Exercise aim: Transcribe the listing below only from the line with "- [x] Don't" up to and including the line with "- [x] Make BLE search stop after some time".
====== Material provided ======
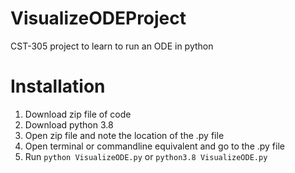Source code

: # VisualizeODEProject
CST-305 project to learn to run an ODE in python


# Installation
1. Download zip file of code
2. Download python 3.8
3. Open zip file and note the location of the .py file
4. Open terminal or commandline equivalent and go to the .py file
5. Run `python VisualizeODE.py` or `python3.8 VisualizeODE.py`
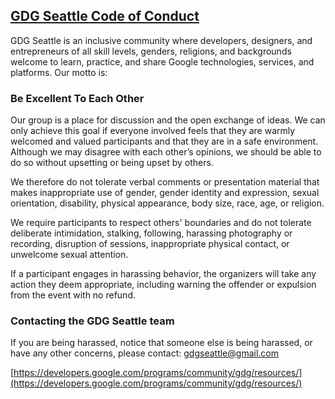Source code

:## [GDG Seattle Code of Conduct](https://www.meetup.com/gdg-seattle/pages/19210302/Code_of_Conduct/)

GDG Seattle is an inclusive community where developers, designers, and entrepreneurs of all skill levels, genders, religions, and backgrounds welcome to learn, practice, and share Google technologies, services, and platforms. Our motto is:


### Be Excellent To Each Other


Our group is a place for discussion and the open exchange of ideas. We can only achieve this goal if everyone involved feels that they are warmly welcomed and valued participants and that they are in a safe environment. Although we may disagree with each other’s opinions, we should be able to do so without upsetting or being upset by others.

We therefore do not tolerate verbal comments or presentation material that makes inappropriate use of gender, gender identity and expression, sexual orientation, disability, physical appearance, body size, race, age, or religion. 

We require participants to respect others' boundaries and do not tolerate deliberate intimidation, stalking, following, harassing photography or recording, disruption of sessions, inappropriate physical contact, or unwelcome sexual attention.

If a participant engages in harassing behavior, the organizers will take any action they deem appropriate, including warning the offender or expulsion from the event with no refund. 


### Contacting the GDG Seattle team

If you are being harassed, notice that someone else is being harassed, or have any other concerns, please contact: [gdgseattle@gmail.com](mailto:gdgseattle@gmail.com)

[https://developers.google.com/programs/community/gdg/resources/](https://developers.google.com/programs/community/gdg/resources/)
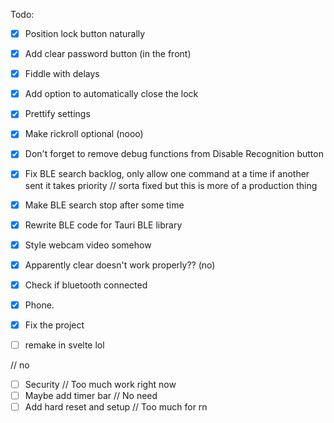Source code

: Todo:
- [x] Position lock button naturally
- [x] Add clear password button (in the front)
- [x] Fiddle with delays
- [x] Add option to automatically close the lock
- [x] Prettify settings
- [x] Make rickroll optional (nooo)
- [x] Don't forget to remove debug functions from Disable Recognition button
- [x] Fix BLE search backlog, only allow one command at a time if another sent it takes priority // sorta fixed but this is more of a production thing
- [x] Make BLE search stop after some time
- [x] Rewrite BLE code for Tauri BLE library
- [x] Style webcam video somehow
- [x] Apparently clear doesn't work properly?? (no)
- [x] Check if bluetooth connected
- [x] Phone.
- [x] Fix the project



- [ ] remake in svelte lol

// no
- [ ] Security // Too much work right now
- [ ] Maybe add timer bar // No need
- [ ] Add hard reset and setup // Too much for rn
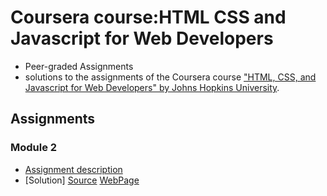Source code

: # Coursera course:HTML CSS and Javascript for Web Developers
* Peer-graded Assignments
* solutions to the assignments of the Coursera course
["HTML, CSS, and Javascript for Web Developers" by Johns Hopkins University](https://www.coursera.org/learn/html-css-javascript-for-web-developers).

## Assignments

### Module 2
* [Assignment description](./assignments/Assignment-2.md)
* [Solution] [Source](./Week2Module2Solution/) [WebPage](https://mohamedelfal.github.io/Coursera-course-HTML-CSS-and-Javascript-for-Web-Developers/Week2Module2Solution/index.html)
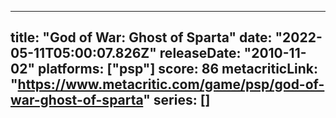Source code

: 
---
title: "God of War: Ghost of Sparta"
date: "2022-05-11T05:00:07.826Z"
releaseDate: "2010-11-02"
platforms: ["psp"]
score: 86
metacriticLink: "https://www.metacritic.com/game/psp/god-of-war-ghost-of-sparta"
series: []
---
======
Written answer:
- [x] Don't forget to remove debug functions from Disable Recognition button
- [x] Fix BLE search backlog, only allow one command at a time if another sent it takes priority // sorta fixed but this is more of a production thing
- [x] Make BLE search stop after some time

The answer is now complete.